In the penultimate paper, M. Sardi and M. Béguelin examine the variability in the morphology of the face and humeral and femoral bones between hunter gatherers and farmers in the Diamond River in Argentina, where the domestication and cultivation occurred around 3000 BC. The results show a systematic reduction of the face and extremities in the farmers. This reduction of the limbs was only observed in women however.

The last chapter by R. Pinhasi and C. Mieklejohn is devoted to diachronic changes in teeth size in Central Europe among the populations of the Upper Palaeolithic, Mesolithic and Neolithic (35000–4500 BC). The results show a significant reduction in teeth size and confirm previous theories regarding general teeth reduction trend.

It is finally necessary to point out the quality of the primary data of Palaeolithic/Mesolithic research. Although certain authors critically comment on their skeletal collections, they only limit these comments to the discussion. There is no relevant evaluation of the preservation of the given skeletons. The question is whether the osteological material is able to provide a representative picture of health over the Mesolithic/Neolithic transition. From this perspective, a conceptual contribution regarding this problem of skeletal preservation and the relationship between preservation and stress markers is missing in the entire volume.

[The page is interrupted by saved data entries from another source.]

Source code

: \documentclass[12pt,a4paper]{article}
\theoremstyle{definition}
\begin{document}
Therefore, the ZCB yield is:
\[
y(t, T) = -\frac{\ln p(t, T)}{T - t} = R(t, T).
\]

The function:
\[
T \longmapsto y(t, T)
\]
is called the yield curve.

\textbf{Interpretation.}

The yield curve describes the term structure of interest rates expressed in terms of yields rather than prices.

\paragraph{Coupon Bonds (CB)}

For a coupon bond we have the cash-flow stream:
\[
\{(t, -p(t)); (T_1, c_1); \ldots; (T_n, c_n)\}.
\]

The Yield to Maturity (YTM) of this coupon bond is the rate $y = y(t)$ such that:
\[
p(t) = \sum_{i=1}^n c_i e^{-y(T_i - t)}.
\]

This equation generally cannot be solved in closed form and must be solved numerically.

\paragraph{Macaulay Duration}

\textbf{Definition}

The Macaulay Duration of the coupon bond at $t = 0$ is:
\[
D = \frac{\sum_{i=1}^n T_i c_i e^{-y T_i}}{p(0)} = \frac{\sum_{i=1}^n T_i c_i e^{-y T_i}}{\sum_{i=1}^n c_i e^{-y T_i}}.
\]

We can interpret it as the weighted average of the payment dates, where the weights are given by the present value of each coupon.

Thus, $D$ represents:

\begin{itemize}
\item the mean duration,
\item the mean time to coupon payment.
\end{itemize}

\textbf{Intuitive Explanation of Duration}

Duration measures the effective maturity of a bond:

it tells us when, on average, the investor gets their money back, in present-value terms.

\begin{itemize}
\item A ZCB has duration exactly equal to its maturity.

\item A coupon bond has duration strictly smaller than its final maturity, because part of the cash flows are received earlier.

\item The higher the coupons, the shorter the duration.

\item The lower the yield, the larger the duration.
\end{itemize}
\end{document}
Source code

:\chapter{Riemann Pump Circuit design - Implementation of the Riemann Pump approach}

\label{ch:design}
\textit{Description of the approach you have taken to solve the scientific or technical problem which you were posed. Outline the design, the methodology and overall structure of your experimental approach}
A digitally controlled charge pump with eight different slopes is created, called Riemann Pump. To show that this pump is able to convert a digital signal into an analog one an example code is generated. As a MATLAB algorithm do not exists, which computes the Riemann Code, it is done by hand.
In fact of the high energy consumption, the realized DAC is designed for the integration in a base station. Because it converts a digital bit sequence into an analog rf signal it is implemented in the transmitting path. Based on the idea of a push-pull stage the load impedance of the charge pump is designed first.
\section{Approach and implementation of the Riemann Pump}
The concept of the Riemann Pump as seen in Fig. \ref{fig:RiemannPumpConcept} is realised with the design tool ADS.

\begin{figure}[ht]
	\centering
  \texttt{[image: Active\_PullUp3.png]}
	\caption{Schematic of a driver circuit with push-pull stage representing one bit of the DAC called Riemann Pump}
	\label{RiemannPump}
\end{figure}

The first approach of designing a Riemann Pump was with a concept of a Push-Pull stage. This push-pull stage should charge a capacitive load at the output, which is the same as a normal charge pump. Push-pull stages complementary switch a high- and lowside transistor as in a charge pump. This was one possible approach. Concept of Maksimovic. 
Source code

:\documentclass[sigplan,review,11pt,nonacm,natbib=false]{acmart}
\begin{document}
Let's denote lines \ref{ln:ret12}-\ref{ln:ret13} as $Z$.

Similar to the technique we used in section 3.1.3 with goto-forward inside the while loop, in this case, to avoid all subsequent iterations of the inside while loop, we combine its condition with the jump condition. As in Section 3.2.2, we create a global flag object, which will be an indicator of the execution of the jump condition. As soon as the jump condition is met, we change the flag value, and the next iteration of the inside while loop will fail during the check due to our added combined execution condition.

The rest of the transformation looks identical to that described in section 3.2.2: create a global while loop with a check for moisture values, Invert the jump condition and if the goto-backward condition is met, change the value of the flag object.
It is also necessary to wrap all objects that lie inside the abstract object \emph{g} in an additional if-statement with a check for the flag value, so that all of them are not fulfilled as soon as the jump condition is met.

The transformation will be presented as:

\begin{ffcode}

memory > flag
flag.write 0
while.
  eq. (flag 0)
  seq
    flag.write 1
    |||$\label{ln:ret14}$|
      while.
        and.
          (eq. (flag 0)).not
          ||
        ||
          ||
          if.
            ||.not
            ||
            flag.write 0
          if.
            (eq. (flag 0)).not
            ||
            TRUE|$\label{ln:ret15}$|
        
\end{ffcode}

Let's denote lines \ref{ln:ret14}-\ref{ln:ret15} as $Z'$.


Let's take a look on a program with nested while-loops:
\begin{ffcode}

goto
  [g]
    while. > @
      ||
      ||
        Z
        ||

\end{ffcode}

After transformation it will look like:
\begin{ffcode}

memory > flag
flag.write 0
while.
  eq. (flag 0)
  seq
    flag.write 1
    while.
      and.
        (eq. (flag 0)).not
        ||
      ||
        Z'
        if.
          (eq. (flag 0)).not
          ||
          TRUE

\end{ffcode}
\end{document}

Although agriculture brought significant impairment to health, new infectious diseases and lower diet quality, it seems to be a convenient economic strategy from the evolutionary point of view. Agriculture could not have had a crucial negative impact on the human population as is shown by the huge demographic boom, the main assumption of species’ success strategy. According to the editors of the given volume, this fact represents a great palaeopathological paradox (page 3). Agriculture carried new technology, overproduction, and change in social organization both in cultural and religious expressions. In each region, however, different responses to this process can be found. These are influenced by climate, culture, social structures and local variability, such as plant and animal species. This book reveals a holistic view of the thirty-year development of bioarchaeology of the Neolithic transformation, it critically responds to the generalizations and emphasizes the variability. Finally, the editors J. T. Stock and R. Pinhasi summarize this conclusion: “On a surface level we could dismiss these disparities as inevitable conflict between the resolutions of data found in specific archaeological contexts and sort of generalizations that are broad-scale and global trends relevant to regional expressions of Holocene subsistence transitions? To what extent is regional variation important in understanding the “big picture” of the causes and consequences of agriculture? If regional and temporal variation is so significant, can we even make such generalizations?”

In summary, this volume is a brilliant work of scholarship which focuses on bioarchaeological research of both hunter-gatherers and farmers living strategies from all around the world. It shows a holistic bioarchaeological approach to archaeological science (dating methods, isotope analysis, mortuary analysis, environmental conditions, diet and health reconstruction, migration, ancient DNA, activity patterns etc.). I recommend these proceeding for superior courses in biological anthropology, bioarchaeology, archaeology, and for science professionals.


BUIKSTRA, J. E., BECK, L. A. 2006: Bioarchaeology: The Contextual Analysis of Human Remains. Elsevier: Amsterdam.